(Input data begins)

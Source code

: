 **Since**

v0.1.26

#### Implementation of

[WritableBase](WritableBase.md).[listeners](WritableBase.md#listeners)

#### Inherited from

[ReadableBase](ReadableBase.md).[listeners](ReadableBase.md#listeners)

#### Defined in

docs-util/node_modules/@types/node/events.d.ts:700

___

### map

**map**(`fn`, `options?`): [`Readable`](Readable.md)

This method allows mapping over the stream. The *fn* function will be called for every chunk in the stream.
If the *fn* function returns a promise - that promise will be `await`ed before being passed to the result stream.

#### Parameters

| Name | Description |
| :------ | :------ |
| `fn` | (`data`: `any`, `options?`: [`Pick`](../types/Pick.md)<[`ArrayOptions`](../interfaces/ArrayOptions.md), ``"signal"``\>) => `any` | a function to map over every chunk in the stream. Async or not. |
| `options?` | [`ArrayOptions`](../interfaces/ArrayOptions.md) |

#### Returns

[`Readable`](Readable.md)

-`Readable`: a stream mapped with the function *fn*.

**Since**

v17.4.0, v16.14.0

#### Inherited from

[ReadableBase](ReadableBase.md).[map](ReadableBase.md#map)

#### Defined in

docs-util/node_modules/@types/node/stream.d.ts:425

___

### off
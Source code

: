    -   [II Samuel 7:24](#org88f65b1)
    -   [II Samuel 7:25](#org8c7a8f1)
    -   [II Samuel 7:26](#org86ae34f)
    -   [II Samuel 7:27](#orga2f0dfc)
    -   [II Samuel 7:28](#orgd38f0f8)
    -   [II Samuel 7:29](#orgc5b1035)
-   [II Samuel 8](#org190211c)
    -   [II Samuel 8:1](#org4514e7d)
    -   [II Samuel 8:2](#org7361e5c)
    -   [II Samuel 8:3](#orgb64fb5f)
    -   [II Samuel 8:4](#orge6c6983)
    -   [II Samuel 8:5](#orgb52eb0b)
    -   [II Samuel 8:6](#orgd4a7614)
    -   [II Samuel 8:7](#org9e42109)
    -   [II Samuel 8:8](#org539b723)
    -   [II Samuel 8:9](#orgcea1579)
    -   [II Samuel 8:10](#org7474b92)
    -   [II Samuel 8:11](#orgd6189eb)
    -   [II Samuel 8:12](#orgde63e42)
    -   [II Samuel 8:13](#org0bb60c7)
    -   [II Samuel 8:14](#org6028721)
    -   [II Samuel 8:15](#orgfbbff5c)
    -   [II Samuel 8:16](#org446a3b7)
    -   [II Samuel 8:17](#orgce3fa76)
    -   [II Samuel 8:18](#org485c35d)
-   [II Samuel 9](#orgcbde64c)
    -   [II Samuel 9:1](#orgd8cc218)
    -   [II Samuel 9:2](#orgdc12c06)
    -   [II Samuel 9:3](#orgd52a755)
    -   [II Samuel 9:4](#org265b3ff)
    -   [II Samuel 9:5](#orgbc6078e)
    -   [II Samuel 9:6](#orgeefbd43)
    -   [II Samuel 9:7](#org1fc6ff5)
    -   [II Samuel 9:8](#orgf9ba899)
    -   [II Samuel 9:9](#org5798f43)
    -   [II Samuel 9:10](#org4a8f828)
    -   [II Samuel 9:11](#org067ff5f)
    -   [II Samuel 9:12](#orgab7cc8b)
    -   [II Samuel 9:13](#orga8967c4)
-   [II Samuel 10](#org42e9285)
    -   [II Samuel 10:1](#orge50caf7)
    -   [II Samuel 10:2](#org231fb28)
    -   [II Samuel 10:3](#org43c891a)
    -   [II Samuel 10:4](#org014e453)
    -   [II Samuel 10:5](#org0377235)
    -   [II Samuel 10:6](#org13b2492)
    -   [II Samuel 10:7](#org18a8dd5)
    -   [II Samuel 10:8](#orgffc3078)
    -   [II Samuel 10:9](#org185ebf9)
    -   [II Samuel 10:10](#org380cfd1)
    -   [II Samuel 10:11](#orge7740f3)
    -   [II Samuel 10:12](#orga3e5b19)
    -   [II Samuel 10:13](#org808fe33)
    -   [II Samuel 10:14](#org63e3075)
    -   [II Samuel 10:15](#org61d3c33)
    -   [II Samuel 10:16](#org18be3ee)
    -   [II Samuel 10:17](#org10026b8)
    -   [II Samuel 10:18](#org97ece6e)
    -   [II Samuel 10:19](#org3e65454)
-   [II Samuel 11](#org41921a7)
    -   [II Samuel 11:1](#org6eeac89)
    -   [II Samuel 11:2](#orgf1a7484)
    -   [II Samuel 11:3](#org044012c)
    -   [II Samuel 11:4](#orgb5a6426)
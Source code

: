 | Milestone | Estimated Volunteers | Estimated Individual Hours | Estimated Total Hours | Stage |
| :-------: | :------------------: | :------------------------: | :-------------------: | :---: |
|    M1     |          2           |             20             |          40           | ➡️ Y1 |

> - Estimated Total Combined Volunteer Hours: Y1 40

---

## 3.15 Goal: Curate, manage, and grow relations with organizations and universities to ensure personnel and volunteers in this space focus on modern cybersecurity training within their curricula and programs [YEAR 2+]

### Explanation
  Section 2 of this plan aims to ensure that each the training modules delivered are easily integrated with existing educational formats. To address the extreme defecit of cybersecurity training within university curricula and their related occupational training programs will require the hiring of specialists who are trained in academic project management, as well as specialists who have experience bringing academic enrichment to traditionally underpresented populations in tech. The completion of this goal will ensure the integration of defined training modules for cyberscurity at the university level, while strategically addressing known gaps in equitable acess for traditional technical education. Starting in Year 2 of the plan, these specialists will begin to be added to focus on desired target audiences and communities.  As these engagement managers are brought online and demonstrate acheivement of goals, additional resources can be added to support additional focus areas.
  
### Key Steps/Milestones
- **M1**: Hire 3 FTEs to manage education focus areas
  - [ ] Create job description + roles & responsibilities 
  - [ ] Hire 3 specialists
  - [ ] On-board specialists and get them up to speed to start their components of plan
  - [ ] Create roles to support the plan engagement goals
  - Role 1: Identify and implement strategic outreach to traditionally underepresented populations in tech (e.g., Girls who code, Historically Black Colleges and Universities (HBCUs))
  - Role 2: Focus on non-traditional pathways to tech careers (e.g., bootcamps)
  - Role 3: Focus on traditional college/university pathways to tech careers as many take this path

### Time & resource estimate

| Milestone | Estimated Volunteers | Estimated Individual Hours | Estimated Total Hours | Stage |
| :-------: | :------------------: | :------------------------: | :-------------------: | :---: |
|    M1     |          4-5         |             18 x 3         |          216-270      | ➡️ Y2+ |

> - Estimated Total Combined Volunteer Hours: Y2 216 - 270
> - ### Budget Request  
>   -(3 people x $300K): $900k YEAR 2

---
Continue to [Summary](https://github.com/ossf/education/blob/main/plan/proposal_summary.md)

(Input data ends)

### Task to complete
Identify the lines in the entries that hold "Combined" and return each one.

### Output
> - Estimated Total Combined Volunteer Hours: Y1 40
> - Estimated Total Combined Volunteer Hours: Y2 216 - 270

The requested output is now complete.